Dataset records

————

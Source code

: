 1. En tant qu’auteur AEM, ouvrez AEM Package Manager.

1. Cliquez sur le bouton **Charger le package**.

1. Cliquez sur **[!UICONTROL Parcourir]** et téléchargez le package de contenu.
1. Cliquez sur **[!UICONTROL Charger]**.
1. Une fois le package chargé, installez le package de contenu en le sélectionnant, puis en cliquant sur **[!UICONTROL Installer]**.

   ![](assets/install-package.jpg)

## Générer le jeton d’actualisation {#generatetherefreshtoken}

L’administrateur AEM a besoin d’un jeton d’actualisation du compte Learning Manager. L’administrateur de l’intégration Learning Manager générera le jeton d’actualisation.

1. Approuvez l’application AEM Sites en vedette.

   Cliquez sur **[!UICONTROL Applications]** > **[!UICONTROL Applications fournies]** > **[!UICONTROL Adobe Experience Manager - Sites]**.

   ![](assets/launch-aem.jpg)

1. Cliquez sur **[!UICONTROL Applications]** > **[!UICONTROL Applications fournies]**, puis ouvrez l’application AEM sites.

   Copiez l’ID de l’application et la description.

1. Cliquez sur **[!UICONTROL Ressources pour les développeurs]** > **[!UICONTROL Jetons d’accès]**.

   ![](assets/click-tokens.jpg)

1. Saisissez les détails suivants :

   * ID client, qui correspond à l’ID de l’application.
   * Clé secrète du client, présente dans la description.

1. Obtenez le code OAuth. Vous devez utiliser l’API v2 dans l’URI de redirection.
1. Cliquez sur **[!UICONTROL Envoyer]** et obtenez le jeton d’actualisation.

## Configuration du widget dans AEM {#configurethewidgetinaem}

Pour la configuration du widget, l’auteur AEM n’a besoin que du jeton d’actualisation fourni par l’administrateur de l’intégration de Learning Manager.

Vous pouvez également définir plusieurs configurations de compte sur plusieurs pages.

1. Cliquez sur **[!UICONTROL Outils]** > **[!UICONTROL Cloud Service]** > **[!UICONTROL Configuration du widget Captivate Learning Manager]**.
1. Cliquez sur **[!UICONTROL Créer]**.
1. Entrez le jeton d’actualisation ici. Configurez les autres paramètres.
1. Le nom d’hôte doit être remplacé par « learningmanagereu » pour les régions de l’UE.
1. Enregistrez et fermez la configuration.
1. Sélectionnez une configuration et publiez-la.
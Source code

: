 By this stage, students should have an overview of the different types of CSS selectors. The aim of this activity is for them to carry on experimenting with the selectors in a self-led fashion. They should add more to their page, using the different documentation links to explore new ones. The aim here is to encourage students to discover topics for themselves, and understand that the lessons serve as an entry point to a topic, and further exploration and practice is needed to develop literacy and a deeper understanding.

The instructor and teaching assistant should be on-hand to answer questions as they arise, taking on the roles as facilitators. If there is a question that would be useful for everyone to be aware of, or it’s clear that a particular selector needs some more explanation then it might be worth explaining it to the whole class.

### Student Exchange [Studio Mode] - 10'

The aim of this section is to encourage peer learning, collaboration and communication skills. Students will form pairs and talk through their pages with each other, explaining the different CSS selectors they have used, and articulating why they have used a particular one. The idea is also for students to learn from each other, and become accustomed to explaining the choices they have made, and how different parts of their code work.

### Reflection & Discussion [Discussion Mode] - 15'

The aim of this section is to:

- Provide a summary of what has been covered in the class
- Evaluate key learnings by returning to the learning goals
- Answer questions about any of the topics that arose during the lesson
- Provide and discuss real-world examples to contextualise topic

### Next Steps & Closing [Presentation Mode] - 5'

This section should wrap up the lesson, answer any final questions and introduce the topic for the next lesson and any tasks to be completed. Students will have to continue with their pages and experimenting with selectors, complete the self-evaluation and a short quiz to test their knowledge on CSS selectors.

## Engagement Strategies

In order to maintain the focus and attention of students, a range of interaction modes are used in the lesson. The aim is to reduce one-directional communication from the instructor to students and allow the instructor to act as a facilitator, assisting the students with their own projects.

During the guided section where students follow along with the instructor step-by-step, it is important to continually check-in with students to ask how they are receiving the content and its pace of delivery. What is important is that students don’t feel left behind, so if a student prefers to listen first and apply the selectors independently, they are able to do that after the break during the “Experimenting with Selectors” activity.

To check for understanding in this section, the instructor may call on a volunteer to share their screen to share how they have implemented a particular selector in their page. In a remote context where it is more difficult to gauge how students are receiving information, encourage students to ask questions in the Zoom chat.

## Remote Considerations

————

:: TASK TO CARRY OUT ::
Line by line, reproduce the data exactly as given.

:: RESPONSE TO THE EXERCISE ::
Source code

: 1. En tant qu’auteur AEM, ouvrez AEM Package Manager.

1. Cliquez sur le bouton **Charger le package**.

1. Cliquez sur **[!UICONTROL Parcourir]** et téléchargez le package de contenu.
1. Cliquez sur **[!UICONTROL Charger]**.
1. Une fois le package chargé, installez le package de contenu en le sélectionnant, puis en cliquant sur **[!UICONTROL Installer]**.

   ![](assets/install-package.jpg)

## Générer le jeton d’actualisation {#generatetherefreshtoken}

L’administrateur AEM a besoin d’un jeton d’actualisation du compte Learning Manager. L’administrateur de l’intégration Learning Manager générera le jeton d’actualisation.

1. Approuvez l’application AEM Sites en vedette.

   Cliquez sur **[!UICONTROL Applications]** > **[!UICONTROL Applications fournies]** > **[!UICONTROL Adobe Experience Manager - Sites]**.

   ![](assets/launch-aem.jpg)

1. Cliquez sur **[!UICONTROL Applications]** > **[!UICONTROL Applications fournies]**, puis ouvrez l’application AEM sites.

   Copiez l’ID de l’application et la description.

1. Cliquez sur **[!UICONTROL Ressources pour les développeurs]** > **[!UICONTROL Jetons d’accès]**.

   ![](assets/click-tokens.jpg)

1. Saisissez les détails suivants :

   * ID client, qui correspond à l’ID de l’application.
   * Clé secrète du client, présente dans la description.

1. Obtenez le code OAuth. Vous devez utiliser l’API v2 dans l’URI de redirection.
1. Cliquez sur **[!UICONTROL Envoyer]** et obtenez le jeton d’actualisation.

## Configuration du widget dans AEM {#configurethewidgetinaem}

Pour la configuration du widget, l’auteur AEM n’a besoin que du jeton d’actualisation fourni par l’administrateur de l’intégration de Learning Manager.

Vous pouvez également définir plusieurs configurations de compte sur plusieurs pages.

1. Cliquez sur **[!UICONTROL Outils]** > **[!UICONTROL Cloud Service]** > **[!UICONTROL Configuration du widget Captivate Learning Manager]**.
1. Cliquez sur **[!UICONTROL Créer]**.
1. Entrez le jeton d’actualisation ici. Configurez les autres paramètres.
1. Le nom d’hôte doit être remplacé par « learningmanagereu » pour les régions de l’UE.
1. Enregistrez et fermez la configuration.
1. Sélectionnez une configuration et publiez-la.
Source code

: By this stage, students should have an overview of the different types of CSS selectors. The aim of this activity is for them to carry on experimenting with the selectors in a self-led fashion. They should add more to their page, using the different documentation links to explore new ones. The aim here is to encourage students to discover topics for themselves, and understand that the lessons serve as an entry point to a topic, and further exploration and practice is needed to develop literacy and a deeper understanding.

The instructor and teaching assistant should be on-hand to answer questions as they arise, taking on the roles as facilitators. If there is a question that would be useful for everyone to be aware of, or it’s clear that a particular selector needs some more explanation then it might be worth explaining it to the whole class.

### Student Exchange [Studio Mode] - 10'

The aim of this section is to encourage peer learning, collaboration and communication skills. Students will form pairs and talk through their pages with each other, explaining the different CSS selectors they have used, and articulating why they have used a particular one. The idea is also for students to learn from each other, and become accustomed to explaining the choices they have made, and how different parts of their code work.

### Reflection & Discussion [Discussion Mode] - 15'

The aim of this section is to:

- Provide a summary of what has been covered in the class
- Evaluate key learnings by returning to the learning goals
- Answer questions about any of the topics that arose during the lesson
- Provide and discuss real-world examples to contextualise topic

### Next Steps & Closing [Presentation Mode] - 5'

This section should wrap up the lesson, answer any final questions and introduce the topic for the next lesson and any tasks to be completed. Students will have to continue with their pages and experimenting with selectors, complete the self-evaluation and a short quiz to test their knowledge on CSS selectors.

## Engagement Strategies

In order to maintain the focus and attention of students, a range of interaction modes are used in the lesson. The aim is to reduce one-directional communication from the instructor to students and allow the instructor to act as a facilitator, assisting the students with their own projects.

During the guided section where students follow along with the instructor step-by-step, it is important to continually check-in with students to ask how they are receiving the content and its pace of delivery. What is important is that students don’t feel left behind, so if a student prefers to listen first and apply the selectors independently, they are able to do that after the break during the “Experimenting with Selectors” activity.

To check for understanding in this section, the instructor may call on a volunteer to share their screen to share how they have implemented a particular selector in their page. In a remote context where it is more difficult to gauge how students are receiving information, encourage students to ask questions in the Zoom chat.

## Remote Considerations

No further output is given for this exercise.